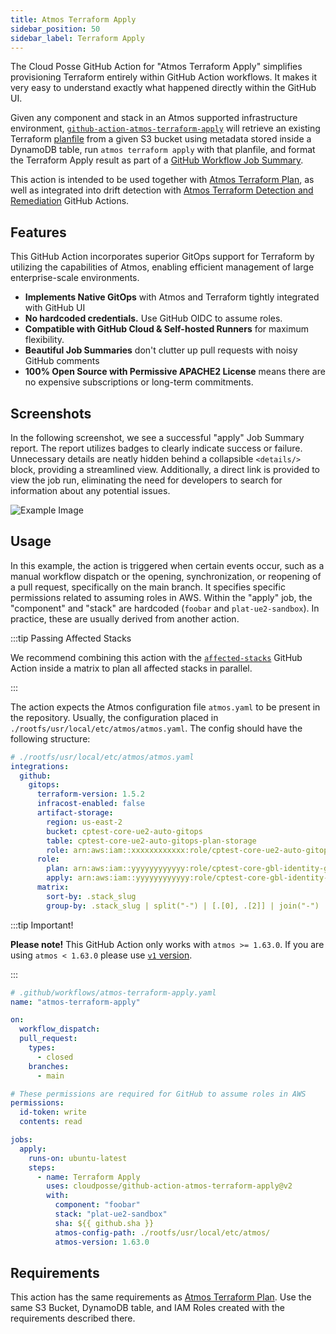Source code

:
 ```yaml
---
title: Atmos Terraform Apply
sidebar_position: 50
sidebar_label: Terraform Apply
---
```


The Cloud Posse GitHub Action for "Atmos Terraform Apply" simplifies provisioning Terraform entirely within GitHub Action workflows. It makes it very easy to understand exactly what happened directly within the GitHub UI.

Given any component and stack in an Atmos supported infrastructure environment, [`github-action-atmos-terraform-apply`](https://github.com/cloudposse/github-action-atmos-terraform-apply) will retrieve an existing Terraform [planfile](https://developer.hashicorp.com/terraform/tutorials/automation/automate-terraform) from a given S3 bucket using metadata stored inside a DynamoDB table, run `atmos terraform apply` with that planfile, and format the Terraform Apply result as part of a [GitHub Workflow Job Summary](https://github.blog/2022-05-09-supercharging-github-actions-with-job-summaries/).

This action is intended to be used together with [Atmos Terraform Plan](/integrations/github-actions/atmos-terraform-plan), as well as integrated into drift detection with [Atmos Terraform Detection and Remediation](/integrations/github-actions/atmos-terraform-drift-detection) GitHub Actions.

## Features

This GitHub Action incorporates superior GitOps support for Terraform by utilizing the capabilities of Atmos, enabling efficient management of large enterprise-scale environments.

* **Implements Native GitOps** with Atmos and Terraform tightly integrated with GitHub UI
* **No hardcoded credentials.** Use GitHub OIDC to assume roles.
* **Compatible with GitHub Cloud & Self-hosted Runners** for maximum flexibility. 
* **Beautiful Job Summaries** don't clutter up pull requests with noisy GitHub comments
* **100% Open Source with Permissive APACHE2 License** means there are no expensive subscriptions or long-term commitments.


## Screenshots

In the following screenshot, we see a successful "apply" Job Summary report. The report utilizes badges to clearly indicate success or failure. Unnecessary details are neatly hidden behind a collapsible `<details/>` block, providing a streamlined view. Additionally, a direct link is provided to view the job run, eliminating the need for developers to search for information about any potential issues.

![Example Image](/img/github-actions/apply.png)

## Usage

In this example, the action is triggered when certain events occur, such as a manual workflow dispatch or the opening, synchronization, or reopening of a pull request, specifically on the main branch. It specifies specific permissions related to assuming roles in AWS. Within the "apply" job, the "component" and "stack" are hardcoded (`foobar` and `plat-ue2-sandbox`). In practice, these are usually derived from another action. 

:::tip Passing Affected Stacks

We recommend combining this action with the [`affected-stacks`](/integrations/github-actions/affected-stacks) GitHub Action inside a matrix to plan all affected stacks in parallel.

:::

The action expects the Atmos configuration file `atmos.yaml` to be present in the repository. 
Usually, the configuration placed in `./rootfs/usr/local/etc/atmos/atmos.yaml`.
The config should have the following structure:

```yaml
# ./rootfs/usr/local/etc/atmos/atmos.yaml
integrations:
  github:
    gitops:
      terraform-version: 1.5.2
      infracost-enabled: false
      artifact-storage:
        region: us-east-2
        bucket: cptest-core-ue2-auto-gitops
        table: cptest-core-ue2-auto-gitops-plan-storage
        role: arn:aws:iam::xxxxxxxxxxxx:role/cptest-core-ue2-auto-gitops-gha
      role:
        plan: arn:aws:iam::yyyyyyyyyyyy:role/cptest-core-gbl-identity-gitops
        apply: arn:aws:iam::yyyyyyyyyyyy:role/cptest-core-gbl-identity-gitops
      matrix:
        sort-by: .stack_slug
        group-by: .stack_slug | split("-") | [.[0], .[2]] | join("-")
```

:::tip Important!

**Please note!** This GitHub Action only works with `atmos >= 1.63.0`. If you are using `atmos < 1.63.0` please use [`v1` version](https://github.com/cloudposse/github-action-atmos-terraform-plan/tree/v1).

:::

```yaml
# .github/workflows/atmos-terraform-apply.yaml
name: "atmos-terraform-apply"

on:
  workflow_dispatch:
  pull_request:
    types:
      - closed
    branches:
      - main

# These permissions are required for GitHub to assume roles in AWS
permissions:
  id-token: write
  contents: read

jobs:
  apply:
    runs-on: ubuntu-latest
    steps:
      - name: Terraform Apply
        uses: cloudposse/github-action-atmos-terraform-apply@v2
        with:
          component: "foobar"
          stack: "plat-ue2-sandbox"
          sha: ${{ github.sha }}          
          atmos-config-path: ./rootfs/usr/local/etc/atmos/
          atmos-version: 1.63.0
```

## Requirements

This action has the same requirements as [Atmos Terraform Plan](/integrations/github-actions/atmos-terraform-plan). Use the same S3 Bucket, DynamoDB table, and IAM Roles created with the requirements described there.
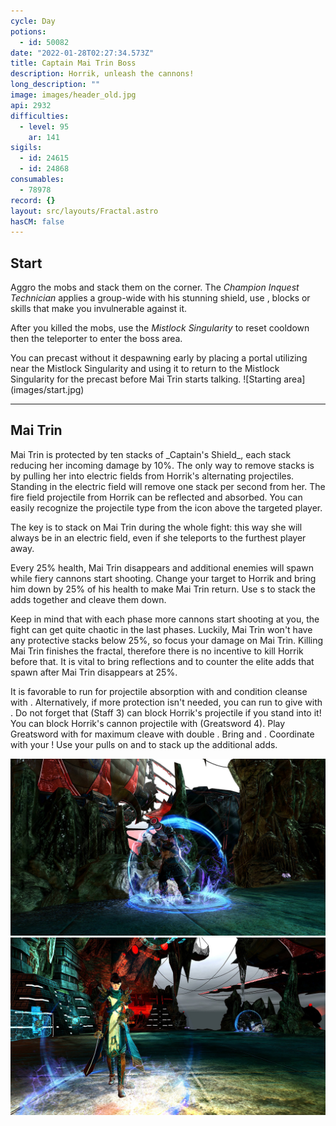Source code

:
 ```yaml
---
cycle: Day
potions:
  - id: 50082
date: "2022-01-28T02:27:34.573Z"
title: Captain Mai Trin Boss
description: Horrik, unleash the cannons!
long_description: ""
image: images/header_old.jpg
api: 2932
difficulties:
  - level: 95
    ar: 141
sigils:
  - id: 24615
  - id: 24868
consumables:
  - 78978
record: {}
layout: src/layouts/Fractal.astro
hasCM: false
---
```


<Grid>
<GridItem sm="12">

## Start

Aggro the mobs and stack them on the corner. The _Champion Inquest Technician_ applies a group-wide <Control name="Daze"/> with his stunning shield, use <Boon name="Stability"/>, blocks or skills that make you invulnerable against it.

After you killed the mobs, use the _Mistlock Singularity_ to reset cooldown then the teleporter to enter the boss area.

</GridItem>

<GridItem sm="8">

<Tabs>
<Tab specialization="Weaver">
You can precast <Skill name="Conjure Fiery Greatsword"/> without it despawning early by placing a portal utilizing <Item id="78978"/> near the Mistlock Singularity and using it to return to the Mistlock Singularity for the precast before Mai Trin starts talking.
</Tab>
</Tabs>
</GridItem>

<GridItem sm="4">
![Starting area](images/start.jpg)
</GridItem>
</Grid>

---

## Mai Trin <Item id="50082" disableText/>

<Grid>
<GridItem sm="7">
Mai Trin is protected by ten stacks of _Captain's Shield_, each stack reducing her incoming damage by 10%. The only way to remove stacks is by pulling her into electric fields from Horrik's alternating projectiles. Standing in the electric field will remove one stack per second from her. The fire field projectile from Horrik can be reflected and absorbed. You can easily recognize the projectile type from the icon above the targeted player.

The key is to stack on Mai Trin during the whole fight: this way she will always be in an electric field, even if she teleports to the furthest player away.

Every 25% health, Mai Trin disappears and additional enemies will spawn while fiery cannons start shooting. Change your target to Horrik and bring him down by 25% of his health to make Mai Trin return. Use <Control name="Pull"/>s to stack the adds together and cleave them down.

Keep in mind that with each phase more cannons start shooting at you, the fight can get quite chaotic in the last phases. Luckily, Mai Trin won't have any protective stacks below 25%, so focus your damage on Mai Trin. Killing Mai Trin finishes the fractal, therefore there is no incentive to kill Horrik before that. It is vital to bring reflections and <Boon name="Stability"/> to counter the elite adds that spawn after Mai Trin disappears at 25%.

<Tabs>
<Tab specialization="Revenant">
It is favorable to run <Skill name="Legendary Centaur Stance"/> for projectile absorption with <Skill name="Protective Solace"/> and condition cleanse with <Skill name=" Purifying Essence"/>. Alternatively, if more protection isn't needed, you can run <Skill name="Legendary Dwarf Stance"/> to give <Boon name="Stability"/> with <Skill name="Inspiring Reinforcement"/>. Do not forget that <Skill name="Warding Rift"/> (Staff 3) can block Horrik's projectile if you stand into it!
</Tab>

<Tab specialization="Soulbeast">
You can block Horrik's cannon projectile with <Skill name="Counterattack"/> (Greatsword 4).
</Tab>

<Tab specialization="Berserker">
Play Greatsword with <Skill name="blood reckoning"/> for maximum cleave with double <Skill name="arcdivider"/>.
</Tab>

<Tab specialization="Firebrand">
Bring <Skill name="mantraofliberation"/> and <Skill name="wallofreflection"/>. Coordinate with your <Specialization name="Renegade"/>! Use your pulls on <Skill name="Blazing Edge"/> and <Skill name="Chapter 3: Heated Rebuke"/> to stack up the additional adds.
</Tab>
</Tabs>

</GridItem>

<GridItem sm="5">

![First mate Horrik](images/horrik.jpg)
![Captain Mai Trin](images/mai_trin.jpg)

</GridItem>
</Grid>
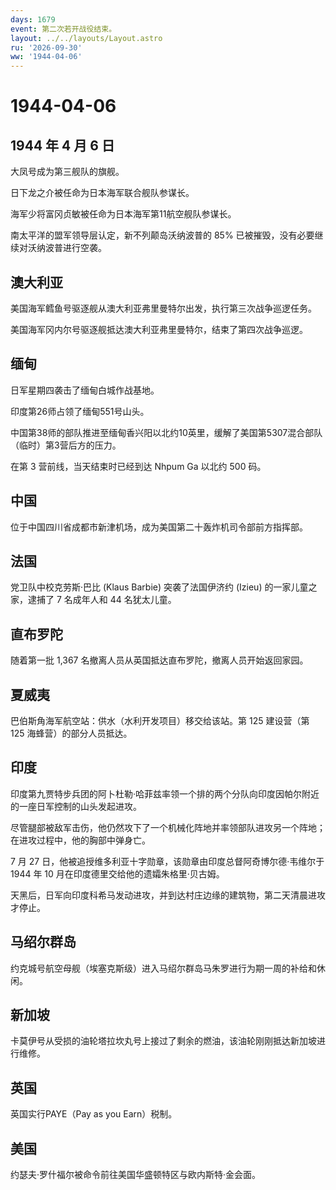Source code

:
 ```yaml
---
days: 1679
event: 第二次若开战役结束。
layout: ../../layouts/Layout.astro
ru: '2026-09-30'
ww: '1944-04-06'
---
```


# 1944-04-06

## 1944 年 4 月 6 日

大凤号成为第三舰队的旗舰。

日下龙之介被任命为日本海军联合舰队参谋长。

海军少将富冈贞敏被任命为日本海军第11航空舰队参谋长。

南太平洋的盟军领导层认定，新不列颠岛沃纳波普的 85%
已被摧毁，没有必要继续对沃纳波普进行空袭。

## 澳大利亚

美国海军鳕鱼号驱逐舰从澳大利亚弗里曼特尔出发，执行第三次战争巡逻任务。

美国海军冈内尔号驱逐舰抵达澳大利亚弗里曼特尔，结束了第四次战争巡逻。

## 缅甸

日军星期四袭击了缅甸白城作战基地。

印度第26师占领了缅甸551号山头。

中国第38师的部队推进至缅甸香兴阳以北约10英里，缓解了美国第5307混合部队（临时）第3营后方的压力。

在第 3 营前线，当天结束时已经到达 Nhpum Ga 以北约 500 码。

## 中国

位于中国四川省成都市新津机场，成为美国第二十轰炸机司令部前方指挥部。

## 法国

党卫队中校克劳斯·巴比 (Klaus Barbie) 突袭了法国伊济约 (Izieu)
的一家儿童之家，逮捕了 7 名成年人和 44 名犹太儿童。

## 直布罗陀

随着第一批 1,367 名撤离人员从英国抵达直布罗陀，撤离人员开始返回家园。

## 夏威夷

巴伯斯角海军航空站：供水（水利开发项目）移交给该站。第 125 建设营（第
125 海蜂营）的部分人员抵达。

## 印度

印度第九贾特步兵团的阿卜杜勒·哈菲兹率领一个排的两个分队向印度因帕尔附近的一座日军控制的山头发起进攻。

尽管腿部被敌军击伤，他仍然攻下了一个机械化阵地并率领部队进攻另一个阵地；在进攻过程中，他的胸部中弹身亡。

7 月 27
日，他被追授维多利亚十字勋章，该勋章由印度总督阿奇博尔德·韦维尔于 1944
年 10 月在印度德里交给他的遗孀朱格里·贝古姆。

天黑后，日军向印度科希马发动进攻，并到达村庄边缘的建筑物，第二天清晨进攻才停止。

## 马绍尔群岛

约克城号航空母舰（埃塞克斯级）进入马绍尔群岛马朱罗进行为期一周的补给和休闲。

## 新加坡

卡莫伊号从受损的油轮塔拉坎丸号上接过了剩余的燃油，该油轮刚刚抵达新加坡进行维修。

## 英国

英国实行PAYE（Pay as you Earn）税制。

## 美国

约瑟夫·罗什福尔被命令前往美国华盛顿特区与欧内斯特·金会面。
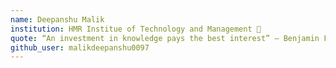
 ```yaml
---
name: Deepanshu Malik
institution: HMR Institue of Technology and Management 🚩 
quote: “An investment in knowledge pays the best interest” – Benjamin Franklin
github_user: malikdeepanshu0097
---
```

= = = = = = =

* _ASSIGNMENT_
Every line of the material that holds "layouts" should be copied out as the answer.

* _SOLUTION TO THE EXERCISE_
layout: src/layouts/Fractal.astro
layout: ../../layouts/Layout.astro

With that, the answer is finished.